→ EXERCISE
A full, word-for-word copy of the listing below is needed; leave the images out of it.

→ RECORDS TO PROCESS
##############################

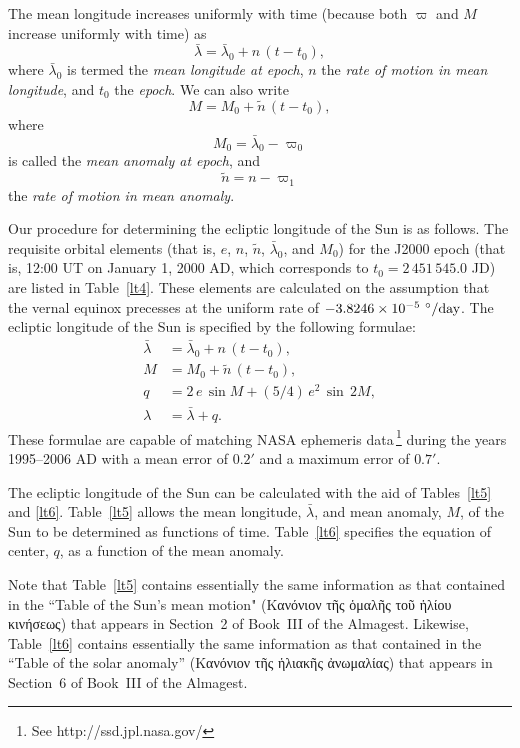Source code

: The mean longitude increases
uniformly with time (because both $\varpi$ and $M$ increase uniformly with time) as
\begin{equation}\label{ae84}
\bar{\lambda} =  \bar{\lambda}_0+ n\,(t -t_0),
\end{equation}
where $\bar{\lambda}_0$ is termed the
{\em mean longitude at epoch}, 
$n$ the {\em rate of motion in mean longitude}, and $t_0$ the {\em epoch}. 
We can also write
\begin{equation}\label{ae85}
M = M_0 + \tilde{n}\,(t-t_0),
\end{equation}
where
\begin{equation}
M_0 = \bar{\lambda}_0 - \varpi_0
\end{equation}
is called the {\em mean anomaly at epoch}, and 
\begin{equation}\label{ae87}
\tilde{n} = n - \varpi_1
\end{equation}
 the {\em rate of motion in mean anomaly}. 
 
 Our procedure for determining the ecliptic longitude of the Sun is as follows.
 The requisite orbital elements (that is, $e$, $n$, $\tilde{n}$, $\bar{\lambda}_0$, and $M_0$) for the J2000 epoch (that is, 12:00 UT on January 1, 2000 AD, which corresponds to $t_0= 2\,451\,545.0$ JD) are listed
in Table~\ref{lt4}. These elements are calculated
on the assumption that the vernal equinox  precesses at the uniform
rate of $-3.8246\times 10^{-5}\,\,^\circ/{\rm day}$. 
The ecliptic longitude of the Sun is specified by the
following formulae:
\begin{align}
\bar{\lambda} &=  \bar{\lambda}_0+ n\,(t-t_0),\\[0.5ex]
M &= M_0 + \tilde{n}\,(t-t_0),\\[0.5ex]
q &= 2\,e\,\sin M + (5/4)\,e^2\,\sin\,2M,\label{le2.8}\\[0.5ex]
\lambda &= \bar{\lambda}  + q.
\end{align}
 These formulae are capable of matching NASA ephemeris data\,\footnote{See {http://ssd.jpl.nasa.gov/}}
during the years 1995--2006 AD with a mean error of $0.2'$ and a maximum error of $0.7'$. 

The ecliptic longitude of the Sun can be calculated with the aid of Tables~\ref{lt5} and \ref{lt6}.
 Table~\ref{lt5} allows the mean longitude, $\bar{\lambda}$, and mean anomaly,
 $M$, of the
Sun to be determined as  functions of time. Table~\ref{lt6} specifies the equation of center, $q$, as a
function of the mean anomaly. 

 Note that Table~\ref{lt5} contains essentially the same information as that contained in the ``Table of the Sun's mean motion" (Κανόνιον τῆς ὁμαλῆς τοῦ ἡλίου κινήσεως) that appears in
 Section~2 of Book~III of the Almagest. Likewise, Table~\ref{lt6} contains essentially the same information as that contained in the ``Table of the solar anomaly'' (Κανόνιον τῆς  ἡλιακῆς ἀνωμαλίας)
 that appears in Section~6 of Book~III of the Almagest.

##############################

→ ANSWER
Source code

: The mean longitude increases
uniformly with time (because both $\varpi$ and $M$ increase uniformly with time) as
\begin{equation}\label{ae84}
\bar{\lambda} =  \bar{\lambda}_0+ n\,(t -t_0),
\end{equation}
where $\bar{\lambda}_0$ is termed the
{\em mean longitude at epoch}, 
$n$ the {\em rate of motion in mean longitude}, and $t_0$ the {\em epoch}. 
We can also write
\begin{equation}\label{ae85}
M = M_0 + \tilde{n}\,(t-t_0),
\end{equation}
where
\begin{equation}
M_0 = \bar{\lambda}_0 - \varpi_0
\end{equation}
is called the {\em mean anomaly at epoch}, and 
\begin{equation}\label{ae87}
\tilde{n} = n - \varpi_1
\end{equation}
 the {\em rate of motion in mean anomaly}. 
 
 Our procedure for determining the ecliptic longitude of the Sun is as follows.
 The requisite orbital elements (that is, $e$, $n$, $\tilde{n}$, $\bar{\lambda}_0$, and $M_0$) for the J2000 epoch (that is, 12:00 UT on January 1, 2000 AD, which corresponds to $t_0= 2\,451\,545.0$ JD) are listed
in Table~\ref{lt4}. These elements are calculated
on the assumption that the vernal equinox  precesses at the uniform
rate of $-3.8246\times 10^{-5}\,\,^\circ/{\rm day}$. 
The ecliptic longitude of the Sun is specified by the
following formulae:
\begin{align}
\bar{\lambda} &=  \bar{\lambda}_0+ n\,(t-t_0),\\[0.5ex]
M &= M_0 + \tilde{n}\,(t-t_0),\\[0.5ex]
q &= 2\,e\,\sin M + (5/4)\,e^2\,\sin\,2M,\label{le2.8}\\[0.5ex]
\lambda &= \bar{\lambda}  + q.
\end{align}
 These formulae are capable of matching NASA ephemeris data\,\footnote{See {http://ssd.jpl.nasa.gov/}}
during the years 1995--2006 AD with a mean error of $0.2'$ and a maximum error of $0.7'$. 

The ecliptic longitude of the Sun can be calculated with the aid of Tables~\ref{lt5} and \ref{lt6}.
 Table~\ref{lt5} allows the mean longitude, $\bar{\lambda}$, and mean anomaly,
 $M$, of the
Sun to be determined as  functions of time. Table~\ref{lt6} specifies the equation of center, $q$, as a
function of the mean anomaly. 

 Note that Table~\ref{lt5} contains essentially the same information as that contained in the ``Table of the Sun's mean motion" (Κανόνιον τῆς ὁμαλῆς τοῦ ἡλίου κινήσεως) that appears in
 Section~2 of Book~III of the Almagest. Likewise, Table~\ref{lt6} contains essentially the same information as that contained in the ``Table of the solar anomaly'' (Κανόνιον τῆς  ἡλιακῆς ἀνωμαλίας)
 that appears in Section~6 of Book~III of the Almagest.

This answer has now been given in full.